What are you going to do about all the VMs and templates?

You’re basically describing PXE booting the TAILS ISO…

Not entirely accurate. The Qubes builder does do this, but you have to do a little tweaking, and get on the stable branch of everything…

Also not entirely true. You can boot from almost anything. HTTPS, HTTP, NFS, CIFS, and more. You just need to specify it.

Unnecessary.

It’s insane from a security point of view, unless you own and completely control every single piece of network infrastructure between your machine and the boot drive.

It would also not really scale very well if you wanted more than one machine to use the same Qubes OS install…

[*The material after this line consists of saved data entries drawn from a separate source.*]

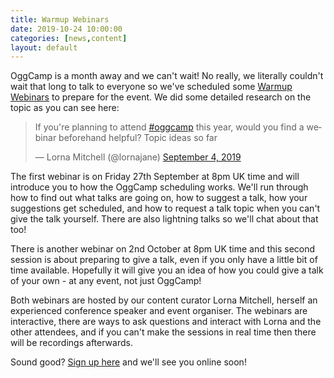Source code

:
 ```yaml
---
title: Warmup Webinars
date: 2019-10-24 10:00:00
categories: [news,content]
layout: default
---
```


OggCamp is a month away and we can't wait! No really, we literally couldn't wait that long to talk to everyone so we've scheduled some [Warmup Webinars](https://www.crowdcast.io/e/oggcamp-warmup--webinars) to prepare for the event. We did some detailed research on the topic as you can see here:

<blockquote class="twitter-tweet"><p lang="en" dir="ltr">If you&#39;re planning to attend <a href="https://twitter.com/hashtag/oggcamp?src=hash&amp;ref_src=twsrc%5Etfw">#oggcamp</a> this year, would you find a webinar beforehand helpful? Topic ideas so far</p>&mdash; Lorna Mitchell (@lornajane) <a href="https://twitter.com/lornajane/status/1169279994771771397?ref_src=twsrc%5Etfw">September 4, 2019</a></blockquote> <script async src="https://platform.twitter.com/widgets.js" charset="utf-8"></script>

The first webinar is on Friday 27th September at 8pm UK time and will introduce you to how the OggCamp scheduling works. We'll run through how to find out what talks are going on, how to suggest a talk, how your suggestions get scheduled, and how to request a talk topic when you can't give the talk yourself. There are also lightning talks so we'll chat about that too!

There is another webinar on 2nd October at 8pm UK time and this second session is about preparing to give a talk, even if you only have a little bit of time available. Hopefully it will give you an idea of how you could give a talk of your own - at any event, not just OggCamp!

Both webinars are hosted by our content curator Lorna Mitchell, herself an experienced conference speaker and event organiser. The webinars are interactive, there are ways to ask questions and interact with Lorna and the other attendees, and if you can't make the sessions in real time then there will be recordings afterwards.

Sound good? [Sign up here](https://www.crowdcast.io/e/oggcamp-warmup--webinars) and we'll see you online soon!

@qstateless, what workflows? I’m genuinely curious…

Remember that:

  • NFS shares are unencrypted by default
  • You’re at the mercy of your network bandwidth and latency
  • Having more than one client boot from the same network boot drive with persistence simultaneously usually causes the client machines to destroy it (logs, config files, different dates and times in the files, etc.)
  • The serving machine of this boot drive is the single point of failure/pwnage in all of this

I mean, yeah, there’s probably a use case I haven’t thought of, but what is it? :joy:

I still haven’t figured out how and where to put the config to tell firstboot to use the second kickstart config. I will report back once I have figured it out.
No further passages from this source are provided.